Overproduction, the federal prosecutor said, "creates the risk of illegal, and lucrative, marijuana sales to users in nearby states where recreational marijuana use remains illegal." The Massachusetts Cannabis Control Commission is hoping its seed-to-sale tracking system will help limit overproduction and diversion.

Lelling said he expects that the adolescent use of marijuana "will surely now increase" and said that legalization advocates "fail to emphasize the risks marijuana use poses for minors." He said targeted sales to minors "may warrant federal prosecution."

Federal authorities will continue to prosecute organized crime organizations that "distribute drugs in violation of federal law, regardless of whether that distribution is legal under state laws," Lelling said.

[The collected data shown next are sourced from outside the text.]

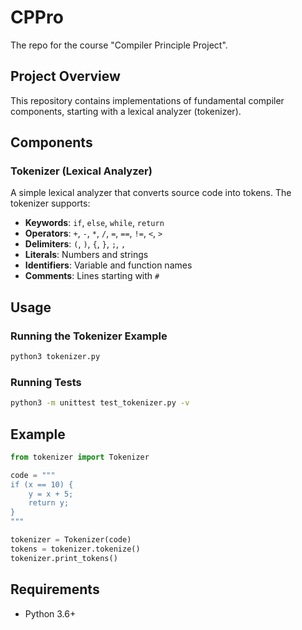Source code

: # CPPro
The repo for the course "Compiler Principle Project".

## Project Overview
This repository contains implementations of fundamental compiler components, starting with a lexical analyzer (tokenizer).

## Components

### Tokenizer (Lexical Analyzer)
A simple lexical analyzer that converts source code into tokens. The tokenizer supports:
- **Keywords**: `if`, `else`, `while`, `return`
- **Operators**: `+`, `-`, `*`, `/`, `=`, `==`, `!=`, `<`, `>`
- **Delimiters**: `(`, `)`, `{`, `}`, `;`, `,`
- **Literals**: Numbers and strings
- **Identifiers**: Variable and function names
- **Comments**: Lines starting with `#`

## Usage

### Running the Tokenizer Example
```bash
python3 tokenizer.py
```

### Running Tests
```bash
python3 -m unittest test_tokenizer.py -v
```

## Example
```python
from tokenizer import Tokenizer

code = """
if (x == 10) {
    y = x + 5;
    return y;
}
"""

tokenizer = Tokenizer(code)
tokens = tokenizer.tokenize()
tokenizer.print_tokens()
```

## Requirements
- Python 3.6+
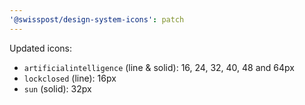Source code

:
 ```yaml
---
'@swisspost/design-system-icons': patch
---
```


Updated icons:

- `artificialintelligence` (line & solid): 16, 24, 32, 40, 48 and 64px
- `lockclosed` (line): 16px
- `sun` (solid): 32px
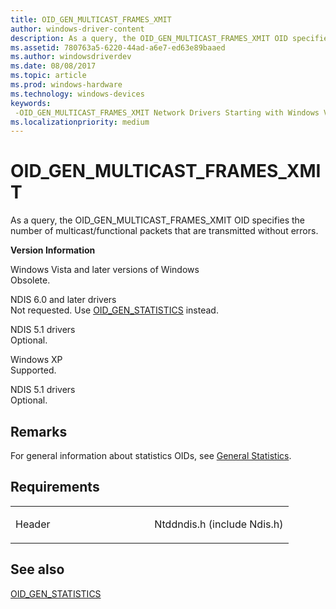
 ```yaml
---
title: OID_GEN_MULTICAST_FRAMES_XMIT
author: windows-driver-content
description: As a query, the OID_GEN_MULTICAST_FRAMES_XMIT OID specifies the number of multicast/functional packets that are transmitted without errors.
ms.assetid: 780763a5-6220-44ad-a6e7-ed63e89baaed
ms.author: windowsdriverdev
ms.date: 08/08/2017
ms.topic: article
ms.prod: windows-hardware
ms.technology: windows-devices
keywords: 
 -OID_GEN_MULTICAST_FRAMES_XMIT Network Drivers Starting with Windows Vista
ms.localizationpriority: medium
---
```


# OID\_GEN\_MULTICAST\_FRAMES\_XMIT


As a query, the OID\_GEN\_MULTICAST\_FRAMES\_XMIT OID specifies the number of multicast/functional packets that are transmitted without errors.

**Version Information**

<a href="" id="windows-vista-and-later-versions-of-windows"></a>Windows Vista and later versions of Windows  
Obsolete.

<a href="" id="ndis-6-0-and-later-drivers"></a>NDIS 6.0 and later drivers  
Not requested. Use [OID\_GEN\_STATISTICS](oid-gen-statistics.md) instead.

<a href="" id="ndis-5-1-drivers"></a>NDIS 5.1 drivers  
Optional.

<a href="" id="windows-xp"></a>Windows XP  
Supported.

<a href="" id="ndis-5-1-drivers"></a>NDIS 5.1 drivers  
Optional.

Remarks
-------

For general information about statistics OIDs, see [General Statistics](https://msdn.microsoft.com/library/windows/hardware/ff552485).

Requirements
------------

<table>
<colgroup>
<col width="50%" />
<col width="50%" />
</colgroup>
<tbody>
<tr class="odd">
<td><p>Header</p></td>
<td>Ntddndis.h (include Ndis.h)</td>
</tr>
</tbody>
</table>

## See also


[OID\_GEN\_STATISTICS](oid-gen-statistics.md)

 

 




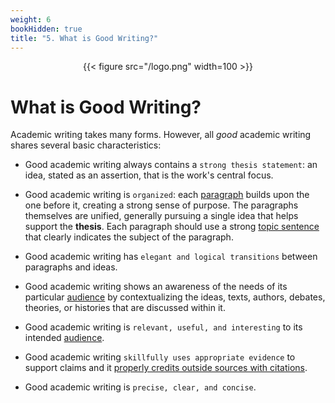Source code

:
 ```yaml
---
weight: 6
bookHidden: true
title: "5. What is Good Writing?"
---
```


<div style="text-align:center">{{< figure src="/logo.png" width=100 >}}</div>

# What is Good Writing?


Academic writing takes many forms. However, all *good* academic writing
shares several basic characteristics:

-   Good academic writing always contains a `strong thesis statement`:
    an idea, stated as an assertion, that is the work's central focus.

-   Good academic writing is `organized`: each [paragraph]()
    builds upon the one before it, creating a strong sense of purpose.
    The paragraphs themselves are unified, generally pursuing a single
    idea that helps support the **thesis**. Each paragraph should use a
    strong [topic sentence]() that clearly indicates the subject of the
    paragraph.

-   Good academic writing has `elegant and logical transitions`
    between paragraphs and ideas.

-   Good academic writing shows an awareness of the needs of its
    particular [audience](/resources/open-handbook/chapter-3) by contextualizing the ideas, texts,
    authors, debates, theories, or histories that are discussed within it.

-   Good academic writing is `relevant, useful, and interesting` to
    its intended [audience](/resources/open-handbook/chapter-3).

-   Good academic writing `skillfully uses appropriate evidence` to support claims
    and it [properly credits outside sources with citations]().

-   Good academic writing is `precise, clear, and concise`.
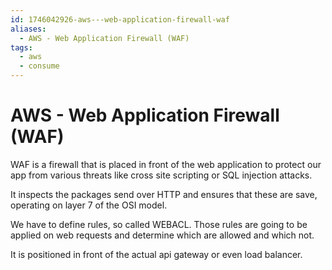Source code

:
 ```yaml
---
id: 1746042926-aws---web-application-firewall-waf
aliases:
  - AWS - Web Application Firewall (WAF)
tags:
  - aws
  - consume
---
```


# AWS - Web Application Firewall (WAF)

WAF is a firewall that is placed in front of the web application to protect our app from various threats like cross site scripting or SQL injection attacks.

It inspects the packages send over HTTP and ensures that these are save, operating on layer 7 of the OSI model.

We have to define rules, so called WEBACL. Those rules are going to be applied on web requests and determine which are allowed and which not.

It is positioned in front of the actual api gateway or even load balancer.


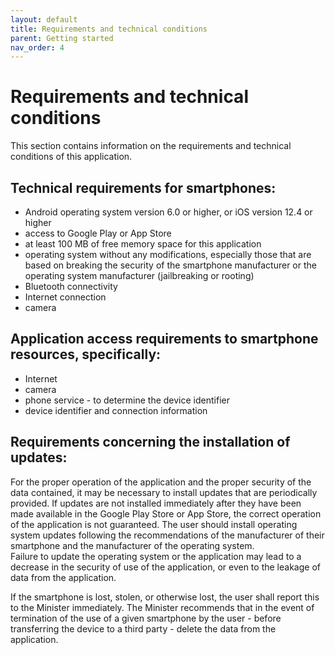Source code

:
 ```yaml
---
layout: default
title: Requirements and technical conditions
parent: Getting started
nav_order: 4
---
```


# Requirements and technical conditions

This section contains information on the requirements and technical conditions of this application.

## Technical requirements for smartphones:

- Android operating system version 6.0 or higher, or iOS version 12.4 or higher
- access to Google Play or App Store
- at least 100 MB of free memory space for this application
- operating system without any modifications, especially those that are based on breaking the security of the smartphone manufacturer or the operating system manufacturer (jailbreaking or rooting)
- Bluetooth connectivity
- Internet connection
- camera

## Application access requirements to smartphone resources, specifically:
- Internet
- camera
- phone service - to determine the device identifier
- device identifier and connection information



## Requirements concerning the installation of updates:

For the proper operation of the application and the proper security of the data contained, it may be necessary to install updates that are periodically provided. If updates are not installed immediately after they have been made available in the Google Play Store or App Store, the correct operation of the application is not guaranteed.
The user should install operating system updates following the recommendations of the manufacturer of their smartphone and the manufacturer of the operating system.   
Failure to update the operating system or the application may lead to a decrease in the security of use of the application, or even to the leakage of data from the application. 

If the smartphone is lost, stolen, or otherwise lost, the user shall report this to the Minister immediately.
The Minister recommends that in the event of termination of the use of a given smartphone by the user - before transferring the device to a third party - delete the data from the application.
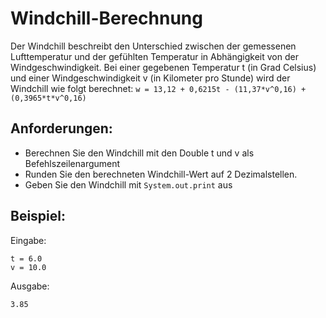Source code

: # Windchill-Berechnung


Der Windchill beschreibt den Unterschied zwischen der gemessenen Lufttemperatur und
der gefühlten Temperatur in Abhängigkeit von der Windgeschwindigkeit.
Bei einer gegebenen Temperatur t (in Grad Celsius) und einer Windgeschwindigkeit v (in
Kilometer pro Stunde) wird der Windchill wie folgt berechnet:
`w = 13,12 + 0,6215t - (11,37*v^0,16) + (0,3965*t*v^0,16)`



## Anforderungen:

- Berechnen Sie den Windchill mit den Double t und v als Befehlszeilenargument
- Runden Sie den berechneten Windchill-Wert auf 2 Dezimalstellen.
- Geben Sie den Windchill mit `System.out.print` aus

## Beispiel:

Eingabe:
```
t = 6.0
v = 10.0
```

Ausgabe:
```
3.85
```

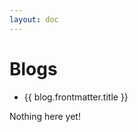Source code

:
 ```yaml
---
layout: doc
---
```


<script setup>
  import {data as blogs} from './blogs/blog.data';
  import { withBase } from 'vitepress';
</script>

# Blogs

<ul v-if="blogs.length > 0">
  <li v-for="blog of blogs">
    <a :href="withBase(blog.url)">{{ blog.frontmatter.title }}</a>
  </li>
</ul>
<p v-else>
  Nothing here yet!
</p>
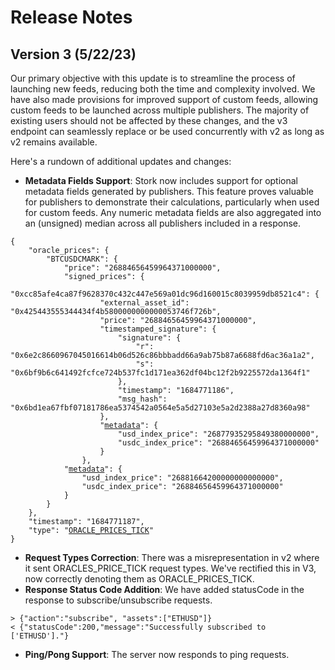 # Release Notes

## Version 3 (5/22/23)

Our primary objective with this update is to streamline the process of launching new feeds, reducing both the time and complexity involved. We have also made provisions for improved support of custom feeds, allowing custom feeds to be launched across multiple publishers. The majority of existing users should not be affected by these changes, and the v3 endpoint can seamlessly replace or be used concurrently with v2 as long as v2 remains available.

Here's a rundown of additional updates and changes:

* **Metadata Fields Support**: Stork now includes support for optional metadata fields generated by publishers. This feature proves valuable for publishers to demonstrate their calculations, particularly when used for custom feeds. Any numeric metadata fields are also aggregated into an (unsigned) median across all publishers included in a response.

<pre><code>{
    "oracle_prices": {
        "BTCUSDCMARK": {
            "price": "26884656459964371000000",
            "signed_prices": {
                "0xcc85afe4ca87f9628370c432c447e569a01dc96d160015c8039959db8521c4": {
                    "external_asset_id": "0x425443555344434f4b5800000000000053746f726b",
                    "price": "26884656459964371000000",
                    "timestamped_signature": {
                        "signature": {
                            "r": "0x6e2c8660967045016614b06d526c86bbbadd66a9ab75b87a6688fd6ac36a1a2",
                            "s": "0x6bf9b6c641492fcfce724b537fc1d171ea362df04bc12f2b9225572da1364f1"
                        },
                        "timestamp": "1684771186",
                        "msg_hash": "0x6bd1ea67fbf07181786ea5374542a0564e5a5d27103e5a2d2388a27d8360a98"
                    },
                    "<a data-footnote-ref href="#user-content-fn-1">metadata</a>": {
                        "usd_index_price": "26877935295849380000000",
                        "usdc_index_price": "26884656459964371000000"
                    }
                },
            "<a data-footnote-ref href="#user-content-fn-2">metadata</a>": {
                "usd_index_price": "26881664200000000000000",
                "usdc_index_price": "26884656459964371000000"
            }
        }
    },
    "timestamp": "1684771187",
    "type": "<a data-footnote-ref href="#user-content-fn-3">ORACLE_PRICES_TICK</a>"
}
</code></pre>

* **Request Types Correction**: There was a misrepresentation in v2 where it sent ORACLES\_PRICE\_TICK request types. We've rectified this in V3, now correctly denoting them as ORACLE\_PRICES\_TICK.
* **Response Status Code Addition**: We have added statusCode in the response to subscribe/unsubscribe requests.&#x20;

```
> {"action":"subscribe", "assets":["ETHUSD"]}
< {"statusCode":200,"message":"Successfully subscribed to ['ETHUSD']."}
```

* **Ping/Pong Support**: The server now responds to ping requests.

[^1]: Arbitrary metadata provided by publishers

[^2]: Median aggregation of metadata provided by publishers

[^3]: Updated type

"To that end, federal investigators will continue to police the Commonwealth for incoming or outgoing shipments of cash as well as use of the federal banking system," he said.

Lelling said his office will evaluate marijuana-related prosecution on a case-by-case basis and that his statement was "only intended to clarify which aspects of the state-level marijuana industry are most likely to warrant federal involvement."

In his statement, the U.S. attorney erroneously claimed that Massachusetts legalized the distribution of marijuana as of July 1. There was no change to state marijuana laws on July 1. That date had been the target date for retail sales to begin, but marijuana growing, possession and use in Massachusetts became legal in December of 2016.